> _Your assignment_
Beginning at the first line of the material, output each line exactly until you reach and include the line containing "This allows you". Leave every picture out.
════════════════════
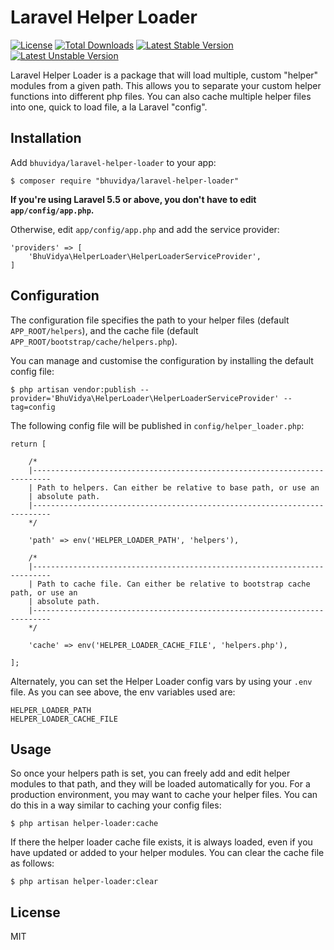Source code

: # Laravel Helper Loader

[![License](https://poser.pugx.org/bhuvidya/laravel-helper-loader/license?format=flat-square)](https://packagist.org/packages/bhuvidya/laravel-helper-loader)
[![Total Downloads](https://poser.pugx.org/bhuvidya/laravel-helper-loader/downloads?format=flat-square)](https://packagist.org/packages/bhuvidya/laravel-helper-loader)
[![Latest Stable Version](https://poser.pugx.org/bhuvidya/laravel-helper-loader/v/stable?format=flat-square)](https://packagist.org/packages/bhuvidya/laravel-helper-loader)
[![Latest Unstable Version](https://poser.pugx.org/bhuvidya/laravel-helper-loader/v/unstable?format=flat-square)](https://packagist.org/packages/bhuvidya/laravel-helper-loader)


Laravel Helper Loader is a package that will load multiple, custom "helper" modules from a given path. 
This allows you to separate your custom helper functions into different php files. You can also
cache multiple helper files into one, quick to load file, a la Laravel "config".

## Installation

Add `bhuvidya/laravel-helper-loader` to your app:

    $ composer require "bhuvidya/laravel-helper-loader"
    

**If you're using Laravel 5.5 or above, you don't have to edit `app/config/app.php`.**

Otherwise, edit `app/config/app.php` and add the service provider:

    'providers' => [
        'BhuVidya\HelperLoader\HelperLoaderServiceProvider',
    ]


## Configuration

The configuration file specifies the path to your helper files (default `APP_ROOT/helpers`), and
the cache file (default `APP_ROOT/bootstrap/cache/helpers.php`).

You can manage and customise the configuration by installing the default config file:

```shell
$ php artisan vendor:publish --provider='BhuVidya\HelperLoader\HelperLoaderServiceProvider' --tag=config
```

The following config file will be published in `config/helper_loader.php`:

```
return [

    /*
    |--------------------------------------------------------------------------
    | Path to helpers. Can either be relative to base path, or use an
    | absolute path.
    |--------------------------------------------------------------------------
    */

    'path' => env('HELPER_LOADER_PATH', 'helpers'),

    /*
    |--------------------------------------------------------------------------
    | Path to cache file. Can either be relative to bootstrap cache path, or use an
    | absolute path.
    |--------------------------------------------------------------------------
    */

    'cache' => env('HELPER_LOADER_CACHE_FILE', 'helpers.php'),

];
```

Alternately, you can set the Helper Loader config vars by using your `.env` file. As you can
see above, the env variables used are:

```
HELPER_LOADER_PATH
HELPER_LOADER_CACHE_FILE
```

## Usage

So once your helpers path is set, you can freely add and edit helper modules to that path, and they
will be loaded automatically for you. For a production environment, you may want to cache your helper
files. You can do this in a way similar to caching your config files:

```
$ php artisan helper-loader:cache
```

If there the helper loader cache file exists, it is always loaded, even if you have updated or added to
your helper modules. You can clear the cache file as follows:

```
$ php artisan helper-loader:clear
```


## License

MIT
════════════════════
> _Solution to this problem_
Source code

: # Laravel Helper Loader

[![License](https://poser.pugx.org/bhuvidya/laravel-helper-loader/license?format=flat-square)](https://packagist.org/packages/bhuvidya/laravel-helper-loader)
[![Total Downloads](https://poser.pugx.org/bhuvidya/laravel-helper-loader/downloads?format=flat-square)](https://packagist.org/packages/bhuvidya/laravel-helper-loader)
[![Latest Stable Version](https://poser.pugx.org/bhuvidya/laravel-helper-loader/v/stable?format=flat-square)](https://packagist.org/packages/bhuvidya/laravel-helper-loader)
[![Latest Unstable Version](https://poser.pugx.org/bhuvidya/laravel-helper-loader/v/unstable?format=flat-square)](https://packagist.org/packages/bhuvidya/laravel-helper-loader)


Laravel Helper Loader is a package that will load multiple, custom "helper" modules from a given path. 
This allows you to separate your custom helper functions into different php files. You can also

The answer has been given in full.